Research Context

Digital scholarly editing typically involves the creation of an authoritative version of primary textual sources  that can be read on and utilises the affordances of computers. Some notable exceptions aside, the field of  digital scholarly editing to date has largely been occupied with producing machine-readable surrogates of  printed materials such as books, manuscript, historical documents or epistolary correspondences, using web  technologies to facilitate familiar features such as annotation, editorial elaboration, glosses and links to other  supporting materials, or metadata that enables materials to be classified or searched. Digital editions which  treat born-digital materials or avail of the affordances of statistical methods are very rare. 

Some notable exceptions do exist: Digital Fiction Curios is a virtual reality  experience that houses works of electronic literature by UK-based digital artists Andy Campbell and Judi  Alston, while Newcastle University’s Poetics of the Archive allows users to explore their  Bloodaxe Books collection using network visualisations of word associations contained within the 1,500  digitised items. At a grander scale, HathiTrust Research Center Analytics allows  users to perform computer-assisted text analysis on user-created collections of its volumes using out-of-the box tools. Such projects demonstrate the affordances of using computers in the production of digital editions,  and what might be achieved in the use of computers to curate born-digital content, and indeed, make  analytics and distant reading an inherent part of the archival process.  

But these exemplars also demonstrate how digital scholarly editing and publishing, despite having  “matured as a field” (Schreibman, 2013), has much to achieve in terms of reproducibility, feasibility, and methodological  integration.
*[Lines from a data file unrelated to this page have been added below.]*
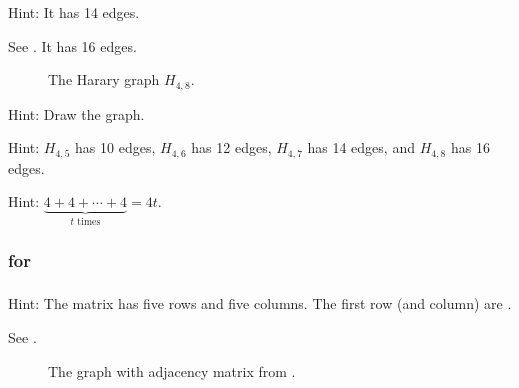 \subsubsection*{ \answers}
\begin{apart}
    \item Hint: It has 14 edges.
    \item See .  It has 16 edges.

    \begin{figure}[hbtp]
        \centering
        
        \caption{The Harary graph $H_{4,8}$.}
        \label{fig_Harary4b8}
    \end{figure}
    \item Hint: Draw the graph.
    \item Hint: $H_{4,5}$ has 10 edges, $H_{4,6}$ has 12 edges, $H_{4,7}$ has 14 edges, and $H_{4,8}$ has 16 edges.
    \item Hint: $\underbrace{4+4+ \cdots + 4}_{t \text{ times}}=4t.$
\end{apart}


\subsubsection{\answers for  \subadjmat}

\subsubsection*{ \answers}
\begin{apart}
    \item Hint: The matrix has five rows and five columns.  The first row (and column) are .
    \item See .

    \begin{figure}[hbtp]
        \centering
        
        \caption{The graph with adjacency matrix from .}
      \label{fig_graph_from_adjmat}
    \end{figure}
\end{apart}

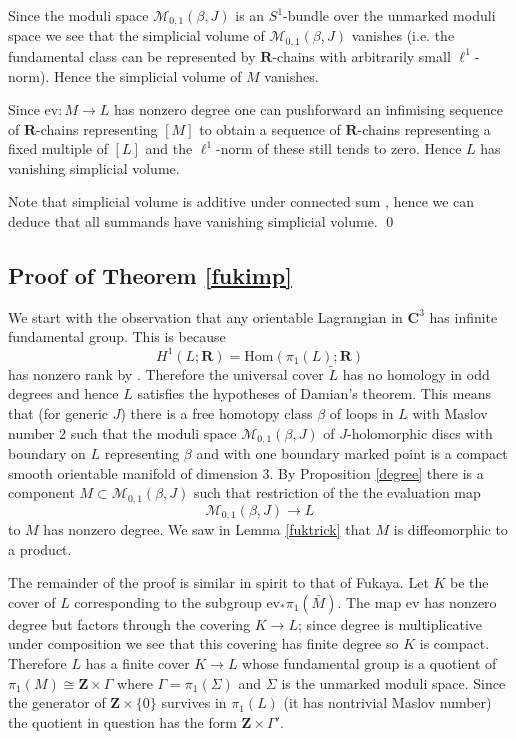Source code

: \documentclass{amsart}
\newcommand{\mM}{\mathcal{M}}
\newcommand{\CC}{\mathbf{C}}
\newcommand{\RR}{\mathbf{R}}
\newcommand{\ZZ}{\mathbf{Z}}
\newcommand{\ev}{\mathrm{ev}}
\newcommand{\Hom}{\mathrm{Hom}}
\begin{document}
Since the moduli space $\mM_{0,1}(\beta,J)$ is an $S^1$-bundle over the unmarked moduli space we see that the simplicial volume of $\mM_{0,1}(\beta,J)$ vanishes (i.e. the fundamental class can be represented by $\RR$-chains with arbitrarily small $\ell^1$-norm). Hence the simplicial volume of $M$ vanishes.

Since $\ev:M\rightarrow L$ has nonzero degree one can pushforward an infimising sequence of $\RR$-chains representing $[M]$ to obtain a sequence of $\RR$-chains representing a fixed multiple of $[L]$ and the $\ell^1$-norm of these still tends to zero. Hence $L$ has vanishing simplicial volume.

Note that simplicial volume is additive under connected sum {\cite[Section 0.2]{GroVol}}, hence we can deduce that all summands have vanishing simplicial volume. \qed


\subsection{Proof of Theorem \ref{fukimp}}
We start with the observation that any orientable Lagrangian in $\CC^3$ has infinite fundamental group. This is because
\[H^1(L;\RR)=\Hom(\pi_1(L);\RR)\]
has nonzero rank by {\cite[Theorem $0.4.A_2$]{Gro}}. Therefore the universal cover $\tilde{L}$ has no homology in odd degrees and hence $L$ satisfies the hypotheses of Damian's theorem. This means that (for generic $J$) there is a free homotopy class $\beta$ of loops in $L$ with Maslov number 2 such that the moduli space $\mM_{0,1}(\beta,J)$ of $J$-holomorphic discs with boundary on $L$ representing $\beta$ and with one boundary marked point is a compact smooth orientable manifold of dimension 3. By Proposition \ref{degree} there is a component $M\subset\mM_{0,1}(\beta,J)$ such that restriction of the the evaluation map
\[\mM_{0,1}(\beta,J)\rightarrow L\]
to $M$ has nonzero degree. We saw in Lemma \ref{fuktrick} that $M$ is diffeomorphic to a product.

The remainder of the proof is similar in spirit to that of Fukaya. Let $K$ be the cover of $L$ corresponding to the subgroup $\ev_*\pi_1(\bar{M})$. The map $\ev$ has nonzero degree but factors through the covering $K\to L$; since degree is multiplicative under composition we see that this covering has finite degree so $K$ is compact. Therefore $L$ has a finite cover $K\rightarrow L$ whose fundamental group is a quotient of $\pi_1(M)\cong\ZZ\times\Gamma$ where $\Gamma=\pi_1(\Sigma)$ and $\Sigma$ is the unmarked moduli space. Since the generator of $\ZZ\times\{0\}$ survives in $\pi_1(L)$ (it has nontrivial Maslov number) the quotient in question has the form $\ZZ\times\Gamma'$.
\end{document}
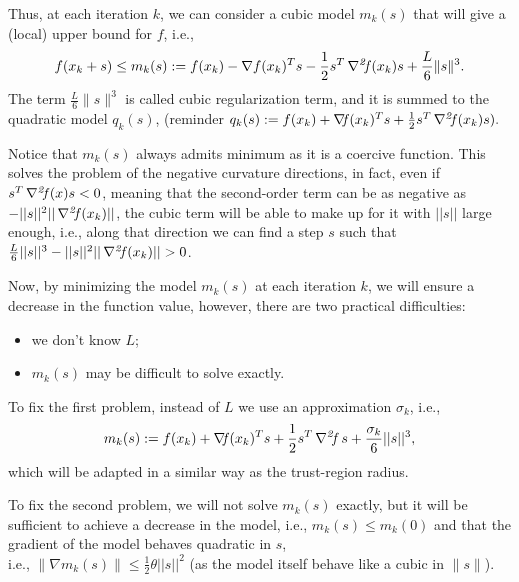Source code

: \documentclass[10pt,a4paper]{article}
\begin{document}
Thus, at each iteration $k$, we can consider a cubic model $m_k(s)$ that will give a (local) upper bound for $f$, i.e., 
$$ f(x_k+s) \leq m_k(s):= f(x_k) - \nabla f(x_k)^T s - \frac{1}{2}s^T \operatorname*{\mathit{\nabla^2 \!f}}(x_k)s + \frac{L}{6}\|s\|^3.$$
The term $\frac{L}{6}\|s\|^3$ is called cubic regularization term, and it is summed to the quadratic model $q_k(s)$, (reminder $q_k(s) := f(x_k)+ \operatorname*{\mathit{\nabla \!f}}(x_k)^Ts + \frac{1}{2}s^T\operatorname*{\mathit{\nabla^2 \!f}}(x_k) s).$
\begin{remark}
	Notice that $m_k(s)$ always admits minimum as it is a coercive function. This solves the problem of the negative curvature directions, in fact, even if $s^T \operatorname*{\mathit{\nabla^2 \!f}}(x)s<0$, meaning that the second-order term can be as negative as $-||s||^2 ||\operatorname*{\mathit{\nabla^2 \!f}}(x_k)||$, the cubic term will be able to make up for it with $||s||$ large enough, i.e., along that direction we can find a step $s$ such that $\frac{L}{6} ||s||^3 -||s||^2 ||\hess(x_k)||>0$.
\end{remark}
Now, by minimizing the model $m_k(s)$ at each iteration $k$, we will ensure a decrease in the function value, however, there are two practical difficulties:
\begin{itemize}
	\item we don't know $L$;
	\item $m_k(s)$ may be difficult to solve exactly.
\end{itemize}
To fix the first problem, instead of $L$ we use an approximation $\sigma_k$, i.e., 
\begin{equation}\label{eq:cubic_reg_model}
	m_k(s) := f(x_k)+ \operatorname*{\mathit{\nabla \!f}}(x_k)^Ts + \frac{1}{2}s^T\operatorname*{\mathit{\nabla^2 \!f}} s + \frac{\sigma_k}{6} ||s||^3,
\end{equation}
which will be adapted in a similar way as the trust-region radius. 
\par To fix the second problem, we will not solve $m_k(s)$ exactly, but it will be sufficient to achieve a decrease in the model, i.e., $m_k(s)\leq m_k(0)$ and that the gradient of the model behaves quadratic in $s$, \\i.e., $\|\nabla m_k(s)\|\leq \frac{1}{2}\theta ||s||^2$ (as the model itself behave like a cubic in $\|s\|$).
\end{document}
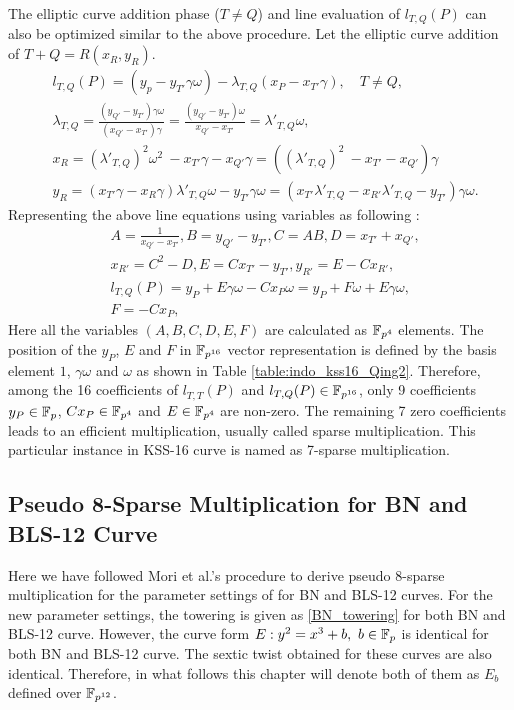 The elliptic curve addition phase \texorpdfstring{($T\neq Q$)}{} and line evaluation of $ l_{T,Q}(P)$ can also be optimized similar to the above procedure. Let the elliptic curve addition of $T+Q = R(x_R, y_R)$.
\begin{eqnarray}
&  l_{T,Q}(P) = (y_p-y_{T'} \gamma \omega)- \lambda_{T,Q}(x_P-x_{T'}\gamma),  \quad \text{$T \neq Q$,} \nonumber \\
&\lambda_{T,Q}= \frac{( y_{Q'}-y_{T'})\gamma \omega}{( x_{Q'}-x_{T'})\gamma} = \frac{( y_{Q'}-y_{T'}) \omega}{x_{Q'}-x_{T'}} = \lambda'_{T,Q} \omega, \nonumber\\
& x_{R} = (\lambda'_{T,Q})^2 \omega^2 \ - x_{T'}\gamma -  x_{Q'}\gamma = ((\lambda'_{T,Q})^2  \ - x_{T'} -x_{Q'})\gamma \nonumber \\
 & y_{R}= (x_{T'} \gamma-x_{R} \gamma)\lambda'_{T,Q} \omega-y_{T'}\gamma\omega = (x_{T'}\lambda'_{T,Q} -x_{R'}\lambda'_{T,Q}-y_{T'})\gamma \omega \nonumber.
\end{eqnarray}
Representing the above line equations using variables as following :
\begin{eqnarray}
&A=\frac{1}{x_{Q'}-x_{T'}}, B=y_{Q'}-y_{T'}, C=AB, D=x_{T'}+x_{Q'},\nonumber\\
 & x_{R'}=C^2-D, E= Cx_{T'}-y_{T'}, y_{R'}=E-Cx_{R'},\nonumber\\
&l_{T,Q}(P)= y_P+E \gamma \omega-Cx_P\omega = y_P+F\omega+E \gamma \omega, \label{indo_kss16_sparse_add}\\
 & F=-Cx_P,  \nonumber
\end{eqnarray}
Here all the variables $(A,B,C, D, E, F)$  are calculated as $\mathbb{F}_{p^4}$ elements.
The  position of the $y_P$, $E$ and $F$ in $\mathbb{F}_{p^{16}}$ vector representation is defined by the basis element $1$, $\gamma\omega $ and $\omega$ as shown in Table \ref{table:indo_kss16_Qing2}. 
Therefore,  among the 16 coefficients of  $l_{T,T}(P)$ and $l_{T,Q}(P)\in \mathbb{F}_{p^{16}}$, only 9 coefficients $y_P\in {\mathbb{F}}_{p}$, $Cx_P\in \mathbb{F}_{p^4}$ and $E\in \mathbb{F}_{p^4}$ are  non-zero. The remaining 7 zero coefficients leads to an efficient multiplication, usually called sparse multiplication. This particular instance in KSS-16 curve is named as 7-sparse multiplication.


\subsection{Pseudo 8-Sparse Multiplication for BN and BLS-12 Curve}  
Here we have followed Mori et al.'s \cite{PAIRING:MANS13} procedure to derive pseudo 8-sparse multiplication for the parameter settings of \cite{EPRINT:BarDuq17} for BN and BLS-12 curves. 
For the new parameter settings, the towering is given as \eqref{BN_towering} for both BN and BLS-12 curve.
However, the curve form $E:y^2=x^3+b, ~b \in {\mathbb{F}}_{p}$ is identical for both BN and BLS-12 curve.
The sextic twist obtained for these curves are also identical.
Therefore, in what follows this chapter will denote both of them as $E_b$ defined over $\mathbb{F}_{p^{12}}$.

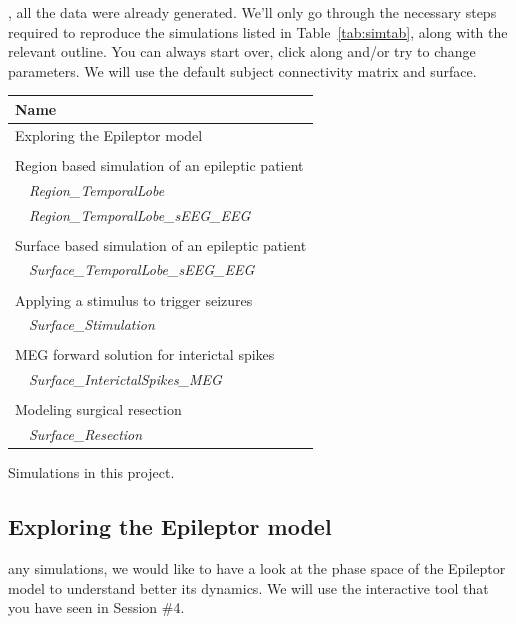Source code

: \documentclass{tufte-handout}
\begin{document}
, all the data were already generated. We'll only go through the necessary steps 
required to reproduce the simulations listed in Table~\ref{tab:simtab}, along with the relevant outline.
You can always start over, click along and/or try to change parameters.
We will use the default subject connectivity matrix and surface.


\begin{margintable}
  \centering
  \selectfont
  \begin{tabular}{l}
    \toprule
    Name \\
    \midrule
    Exploring the Epileptor model\\
    \\
    Region based simulation of an epileptic patient \\
    $\quad$\textit{Region\_TemporalLobe} \\
    $\quad$\textit{Region\_TemporalLobe\_sEEG\_EEG}  \\
    \\
    Surface based simulation of an epileptic patient \\
    $\quad$\textit{Surface\_TemporalLobe\_sEEG\_EEG}  \\
    \\
    Applying a stimulus to trigger seizures \\
    $\quad$\textit{Surface\_Stimulation}  \\ 
    \\
    MEG forward solution for interictal spikes \\
    $\quad$\textit{Surface\_InterictalSpikes\_MEG} \\
    \\
    Modeling surgical resection\\
    $\quad$\textit{Surface\_Resection} \\
    \bottomrule
  \end{tabular}
  \caption{Simulations in this project.}
  \label{tab:simtab}
\end{margintable}


\subsection{Exploring the Epileptor model}\label{sec:epileptor}


 any simulations, we would like to have a look at the phase space of the Epileptor model
to understand better its dynamics. We will use the interactive tool that you have seen in Session \#4.
\end{document}
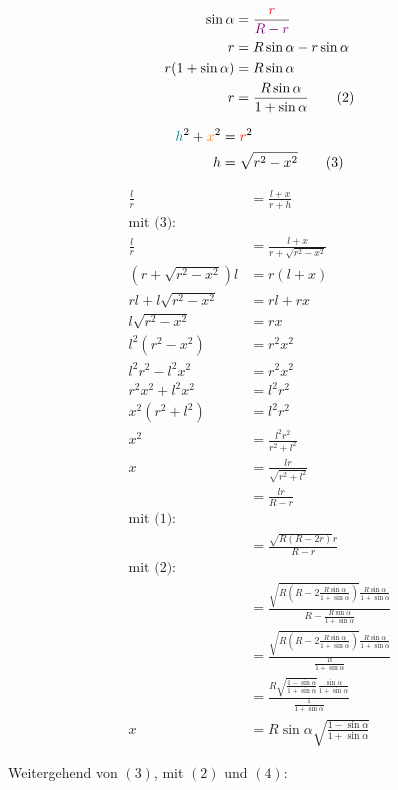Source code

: \documentclass[12pt,a4paper,oneside]{article}
\begin{document}
\begin{align*}
	\sin\alpha &= \frac{ \textcolor{red}{r} }{ \textcolor{violet}{R-r} } \\
	r &= R\sin\alpha - r\sin\alpha \\
	r(1+\sin\alpha) &= R\sin\alpha \\
	r &= \frac{R\sin\alpha}{1+\sin\alpha} \tag{2}
\end{align*}

\begin{align*}
	\textcolor{teal}{h}^2 + \textcolor{orange}{x}^2 &= \textcolor{red}{r}^2 \\
	h &= \sqrt{r^2-x^2} \tag{3}
\end{align*}

\begin{align*}
	\frac{l}{r} &= \frac{l+x}{r+h} \\
	\text{mit (3):} \\
	\frac{l}{r} &= \frac{l+x}{r+\sqrt{r^2-x^2}} \\
	(r+\sqrt{r^2-x^2})l &= r(l+x) \\
	rl + l\sqrt{r^2-x^2} &= rl+rx \\
	l\sqrt{r^2-x^2} &= rx \\
	l^2(r^2-x^2) &= r^2 x^2 \\
	l^2 r^2 - l^2 x^2 &= r^2 x^2 \\
	r^2 x^2 + l^2 x^2 &= l^2 r^2 \\
	x^2 (r^2+l^2) &= l^2 r^2 \\
	x^2 &= \frac{l^2 r^2}{r^2 + l^2} \\
	x &= \frac{lr}{\sqrt{r^2+l^2}} \\
	&= \frac{lr}{R-r} \\
	\text{mit (1):} \\
	&= \frac{\sqrt{R(R-2r)}r}{R-r} \\
	\text{mit (2):} \\
	&= \frac{\sqrt{R(R-2\frac{R\sin\alpha}{1+\sin\alpha})}\frac{R\sin\alpha}{1+\sin\alpha}}{R-\frac{R\sin\alpha}{1+\sin\alpha}} \\
	&= \frac{\sqrt{R(R-2\frac{R\sin\alpha}{1+\sin\alpha})}\frac{R\sin\alpha}{1+\sin\alpha}}{\frac{R}{1+\sin\alpha}} \\
	&= \frac{R\sqrt{\frac{1-\sin\alpha}{1+\sin\alpha}}\frac{\sin\alpha}{1+\sin\alpha}}{\frac{1}{1+\sin\alpha}} \\
	x &= R\sin\alpha\sqrt{\frac{1-\sin\alpha}{1+\sin\alpha}} \tag{4}
\end{align*}

Weitergehend von $(3)$, mit $(2)$ und $(4)$:
\end{document}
Digital Fiction Curios is an engaging and immersive approach to curating works of born-digital  electronic literature, but it is a creative endeavour and expressive experience in itself before it is an analytical  tool suited to studying the older works of Campbell and Alston it has archived (for more on ‘electronic literature’, see Heckman et al., 2018). Poetics of the Archive marries  the importance of facsimiles with novel, computer-assisted analytical techniques, but users are limited to  using one of three methods, and so can only use this feature of the archive to inform a very narrow set of  research questions. HathiTrust Research Center Analytics offers a comprehensive set of tools for analysing  its digital library, but it has been designed largely with remediated print-content in mind. None of these  archival systems are readily reproducible: they are either closed systems that have been purpose-built for  very specific content, or major collaborations built on substantial funding.  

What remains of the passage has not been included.